В известном смысле, такое толкование даже внушало определенные надежды. Единственный каменщик, какого нам удалось найти, был вовсе не из тех людей, которым я охотно доверила бы мастерок. До сих пор помню, как он с гордостью демонстрировал нам кирпичную стенку, воздвигнутую им в парке. Единственную настоящую кирпичную стену на весь Ново-Йорк. В далеком семьдесят четвертом я целых полгода ходила мимо нее в школу и до сих пор помню свое искреннее недоумение: на кой черт она тут сдалась, эта кривая и уродливая стенка, со всех сторон заляпанная пятнами известки. Парень был стопроцентным кротом; он эмигрировал в Ново-Йорк для того, чтобы быть поближе к своей единственной дочери. Его приняли. Но вовсе не как каменщика, а просто потому, что он честно оплатил дорогу и согласился выполнять самые грязные сельскохозяйственные работы. Потом, когда в результате катастрофы шаттла погибла его дочь, у бедняги поехала крыша. Можно понять. Врачи-психиатры каким-то образом выяснили, что в детстве он мечтал стать каменщиком; поэтому для него персонально изготовили сколько-то кирпичей и извести и подобрали такое место, где его бурная строительная деятельность не могла нанести особого ущерба.
Позже я связывалась с Управлением парковыми хозяйствами. Там мне сообщили, что любимое детище нашего «каменщика», та самая жутковатая стенка, должна пойти на снос и переработку на следующий же день после его смерти.
Моя работа бесконечно интересна для меня своим разнообразием. Но и выматывает она порядком. Ну, изготовили мы копии. Ладно. Будет у нас полный комплект необходимых профессий; каждая копия — первый сорт. Что дальше? Как уговорить людей воспользоваться ими? Пускай у вас наметился перебор с астрофизиками-теоретиками.
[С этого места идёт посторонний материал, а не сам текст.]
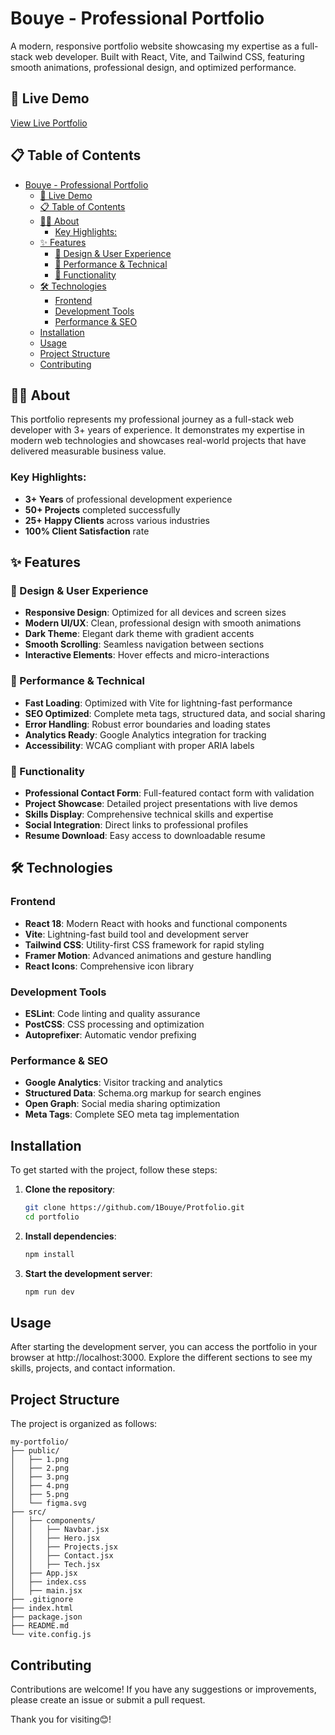 # Bouye - Professional Portfolio

A modern, responsive portfolio website showcasing my expertise as a full-stack web developer. Built with React, Vite, and Tailwind CSS, featuring smooth animations, professional design, and optimized performance.

## 🚀 Live Demo

[View Live Portfolio](https://yourportfolio.com)

## 📋 Table of Contents

- [Bouye - Professional Portfolio](#bouye---professional-portfolio)
  - [🚀 Live Demo](#-live-demo)
  - [📋 Table of Contents](#-table-of-contents)
  - [👨‍💻 About](#-about)
    - [Key Highlights:](#key-highlights)
  - [✨ Features](#-features)
    - [🎨 Design \& User Experience](#-design--user-experience)
    - [🚀 Performance \& Technical](#-performance--technical)
    - [📱 Functionality](#-functionality)
  - [🛠️ Technologies](#️-technologies)
    - [Frontend](#frontend)
    - [Development Tools](#development-tools)
    - [Performance \& SEO](#performance--seo)
  - [Installation](#installation)
  - [Usage](#usage)
  - [Project Structure](#project-structure)
  - [Contributing](#contributing)

## 👨‍💻 About

This portfolio represents my professional journey as a full-stack web developer with 3+ years of experience. It demonstrates my expertise in modern web technologies and showcases real-world projects that have delivered measurable business value.

### Key Highlights:
- **3+ Years** of professional development experience
- **50+ Projects** completed successfully
- **25+ Happy Clients** across various industries
- **100% Client Satisfaction** rate

## ✨ Features

### 🎨 Design & User Experience
- **Responsive Design**: Optimized for all devices and screen sizes
- **Modern UI/UX**: Clean, professional design with smooth animations
- **Dark Theme**: Elegant dark theme with gradient accents
- **Smooth Scrolling**: Seamless navigation between sections
- **Interactive Elements**: Hover effects and micro-interactions

### 🚀 Performance & Technical
- **Fast Loading**: Optimized with Vite for lightning-fast performance
- **SEO Optimized**: Complete meta tags, structured data, and social sharing
- **Error Handling**: Robust error boundaries and loading states
- **Analytics Ready**: Google Analytics integration for tracking
- **Accessibility**: WCAG compliant with proper ARIA labels

### 📱 Functionality
- **Professional Contact Form**: Full-featured contact form with validation
- **Project Showcase**: Detailed project presentations with live demos
- **Skills Display**: Comprehensive technical skills and expertise
- **Social Integration**: Direct links to professional profiles
- **Resume Download**: Easy access to downloadable resume

## 🛠️ Technologies

### Frontend
- **React 18**: Modern React with hooks and functional components
- **Vite**: Lightning-fast build tool and development server
- **Tailwind CSS**: Utility-first CSS framework for rapid styling
- **Framer Motion**: Advanced animations and gesture handling
- **React Icons**: Comprehensive icon library

### Development Tools
- **ESLint**: Code linting and quality assurance
- **PostCSS**: CSS processing and optimization
- **Autoprefixer**: Automatic vendor prefixing

### Performance & SEO
- **Google Analytics**: Visitor tracking and analytics
- **Structured Data**: Schema.org markup for search engines
- **Open Graph**: Social media sharing optimization
- **Meta Tags**: Complete SEO meta tag implementation

## Installation

To get started with the project, follow these steps:

1. **Clone the repository**:
   ```bash
   git clone https://github.com/1Bouye/Protfolio.git
   cd portfolio
   ```

2. **Install dependencies**:
   ```bash
   npm install
   ```

3. **Start the development server**:
   ```bash
   npm run dev
   ```

## Usage

After starting the development server, you can access the portfolio in your browser at http://localhost:3000. Explore the different sections to see my skills, projects, and contact information.

## Project Structure

The project is organized as follows:

```
my-portfolio/
├── public/
│   ├── 1.png
│   ├── 2.png
│   ├── 3.png
│   ├── 4.png
│   ├── 5.png
│   └── figma.svg
├── src/
│   ├── components/
│   │   ├── Navbar.jsx
│   │   ├── Hero.jsx
│   │   ├── Projects.jsx
│   │   ├── Contact.jsx
│   │   ├── Tech.jsx
│   ├── App.jsx
│   ├── index.css
│   ├── main.jsx
├── .gitignore
├── index.html
├── package.json
├── README.md
└── vite.config.js
```

## Contributing

Contributions are welcome! If you have any suggestions or improvements, please create an issue or submit a pull request.

Thank you for visiting😊! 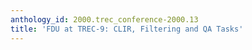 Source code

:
 ```yaml
---
anthology_id: 2000.trec_conference-2000.13
title: 'FDU at TREC-9: CLIR, Filtering and QA Tasks'
---
```

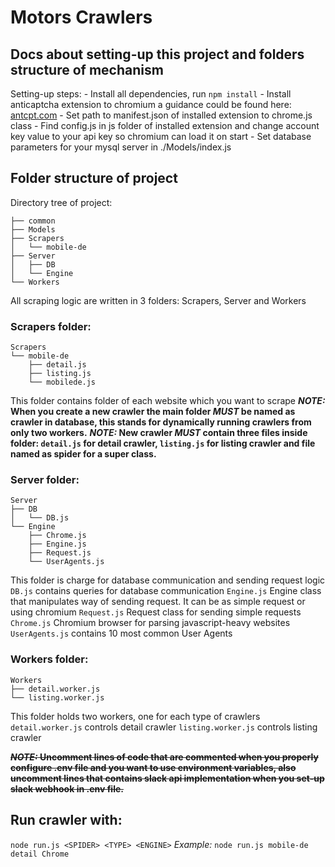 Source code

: # Motors Crawlers

## Docs about setting-up this project and folders structure of mechanism

Setting-up steps:
    - Install all dependencies, run `npm install`
    - Install anticaptcha extension to chromium a guidance could be found here: [antcpt.com](https://antcpt.com/eng/download/google-chrome-options.html)
    - Set path to manifest.json of installed extension to chrome.js class
    - Find config.js in js folder of installed extension and change account key value to your api key so chromium can load it on start
    - Set database parameters for your mysql server in ./Models/index.js
    
## Folder structure of project

Directory tree of project:
```
├── common
├── Models
├── Scrapers
│   └── mobile-de
├── Server
│   ├── DB
│   └── Engine
└── Workers

```

All scraping logic are written in 3 folders: Scrapers, Server and Workers

### Scrapers folder:
```
Scrapers
└── mobile-de
    ├── detail.js
    ├── listing.js
    └── mobilede.js
```

This folder contains folder of each website which you want to scrape
**_NOTE:_ When you create a new crawler the main folder _MUST_ be named as crawler in database, this stands for dynamically running crawlers from only two workers.**
**_NOTE:_ New crawler _MUST_ contain three files inside folder: `detail.js` for detail crawler, `listing.js` for listing crawler and file named as spider for a super class.**

### Server folder:
```
Server
├── DB
│   └── DB.js
└── Engine
    ├── Chrome.js
    ├── Engine.js
    ├── Request.js
    └── UserAgents.js
```

This folder is charge for database communication and sending request logic
`DB.js` contains queries for database communication
`Engine.js` Engine class that manipulates way of sending request. It can be as simple request or using chromium
`Request.js` Request class for sending simple requests
`Chrome.js` Chromium browser for parsing javascript-heavy websites
`UserAgents.js` contains 10 most common User Agents

### Workers folder:
```
Workers
├── detail.worker.js
└── listing.worker.js
```

This folder holds two workers, one for each type of crawlers
`detail.worker.js` controls detail crawler
`listing.worker.js` controls listing crawler

~~**_NOTE:_ Uncomment lines of code that are commented when you properly configure .env file and you want to use environment variables,
also uncomment lines that contains slack api implementation when you set-up slack webhook in .env file.**~~

## Run crawler with:
`node run.js <SPIDER> <TYPE> <ENGINE>`
*Example:*
`node run.js mobile-de detail Chrome`
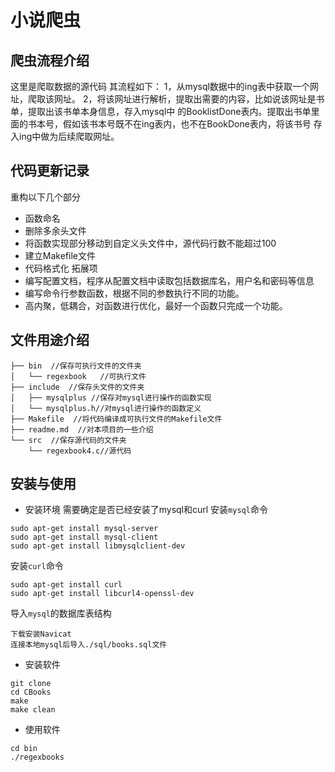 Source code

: # 小说爬虫
## 爬虫流程介绍
这里是爬取数据的源代码
其流程如下：
1，从mysql数据中的ing表中获取一个网址，爬取该网址。
2，将该网址进行解析，提取出需要的内容，比如说该网址是书单，提取出该书单本身信息，存入mysql中
的BooklistDone表内。提取出书单里面的书本号，假如该书本号既不在ing表内，也不在BookDone表内，将该书号
存入ing中做为后续爬取网址。
## 代码更新记录
重构以下几个部分

- 函数命名
- 删除多余头文件
- 将函数实现部分移动到自定义头文件中，源代码行数不能超过100
- 建立Makefile文件
- 代码格式化
拓展项
- 编写配置文档，程序从配置文档中读取包括数据库名，用户名和密码等信息
- 编写命令行参数函数，根据不同的参数执行不同的功能。
- 高内聚，低耦合，对函数进行优化，最好一个函数只完成一个功能。
## 文件用途介绍
```
├── bin  //保存可执行文件的文件夹
│   └── regexbook   //可执行文件
├── include  //保存头文件的文件夹
│   ├── mysqlplus //保存对mysql进行操作的函数实现
│   └── mysqlplus.h//对mysql进行操作的函数定义
├── Makefile  //将代码编译成可执行文件的Makefile文件
├── readme.md  //对本项目的一些介绍
└── src  //保存源代码的文件夹
    └── regexbook4.c//源代码

```
## 安装与使用
* 安装环境
需要确定是否已经安装了mysql和curl
安装`mysql`命令
```
sudo apt-get install mysql-server
sudo apt-get install mysql-client
sudo apt-get install libmysqlclient-dev
```
安装`curl`命令
```
sudo apt-get install curl
sudo apt-get install libcurl4-openssl-dev
```
导入`mysql`的数据库表结构
```
下载安装Navicat
连接本地mysql后导入./sql/books.sql文件
```
* 安装软件
```
git clone 
cd CBooks
make
make clean
```

* 使用软件
```
cd bin
./regexbooks
```
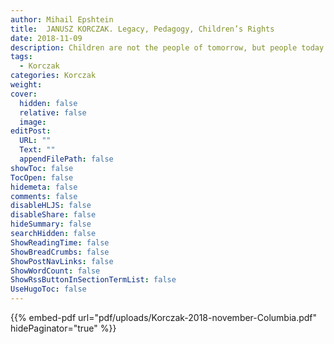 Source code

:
 ```yaml
---
author: Mihail Epshtein
title:  JANUSZ KORCZAK. Legacy, Pedagogy, Children’s Rights
date: 2018-11-09
description: Children are not the people of tomorrow, but people today. - Janusz Korczak, How to Love a Child
tags:
  - Korczak
categories: Korczak
weight:
cover:
  hidden: false
  relative: false
  image:
editPost:
  URL: ""
  Text: ""
  appendFilePath: false
showToc: false
TocOpen: false
hidemeta: false
comments: false
disableHLJS: false
disableShare: false
hideSummary: false
searchHidden: false
ShowReadingTime: false
ShowBreadCrumbs: false
ShowPostNavLinks: false
ShowWordCount: false
ShowRssButtonInSectionTermList: false
UseHugoToc: false
---
```

{{% embed-pdf url="pdf/uploads/Korczak-2018-november-Columbia.pdf"  hidePaginator="true" %}} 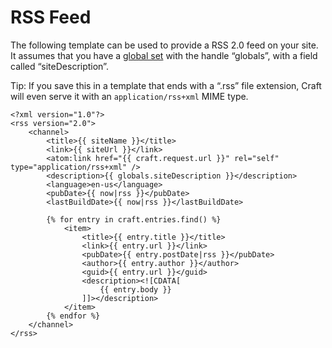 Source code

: # RSS Feed

The following template can be used to provide a RSS 2.0 feed on your site. It assumes that you have a [global set]({entry:docs/globals}) with the handle “globals”, with a field called “siteDescription”.

Tip: If you save this in a template that ends with a “.rss” file extension, Craft will even serve it with an `application/rss+xml` MIME type.

```twig
<?xml version="1.0"?>
<rss version="2.0">
    <channel>
        <title>{{ siteName }}</title>
        <link>{{ siteUrl }}</link>
        <atom:link href="{{ craft.request.url }}" rel="self" type="application/rss+xml" />
        <description>{{ globals.siteDescription }}</description>
        <language>en-us</language>
        <pubDate>{{ now|rss }}</pubDate>
        <lastBuildDate>{{ now|rss }}</lastBuildDate>

        {% for entry in craft.entries.find() %}
            <item>
                <title>{{ entry.title }}</title>
                <link>{{ entry.url }}</link>
                <pubDate>{{ entry.postDate|rss }}</pubDate>
                <author>{{ entry.author }}</author>
                <guid>{{ entry.url }}</guid>
                <description><![CDATA[
                    {{ entry.body }}
                ]]></description>
            </item>
        {% endfor %}
    </channel>
</rss>
```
Попробуйте доказать хотя бы одному из них, что именно он непременно должен стать кузнецом. Сейчас я пытаюсь нащупать экономические способы пробудить интерес у таких людей, создать для них необходимые стимулы. Та еще «экономика», конечно.
Но ведь меняли же в свое время туземцы золотые украшения на блестящую мишуру. И с радостью меняли!
ЕВАНГЕЛИЕ ОТ ЧАРЛИ
Они рассчитывали, что путь от кратера Майами до Ки-Уэста займет недели две. А потребовалось два месяца. Мосты, мосты... Казалось, вся дорога состоит из одних старых мостов, часть из которых оказалась разрушена, а у остальных были разведены пролеты и напрочь испорчены механизмы, некогда позволявшие свести их обратно. Правда, никакой особой нужды торопиться не было: мулам с лихвой хватало подножного корма, а люди вдосталь имели рыбы, ради профилактики дополняя свой рацион поливитаминами.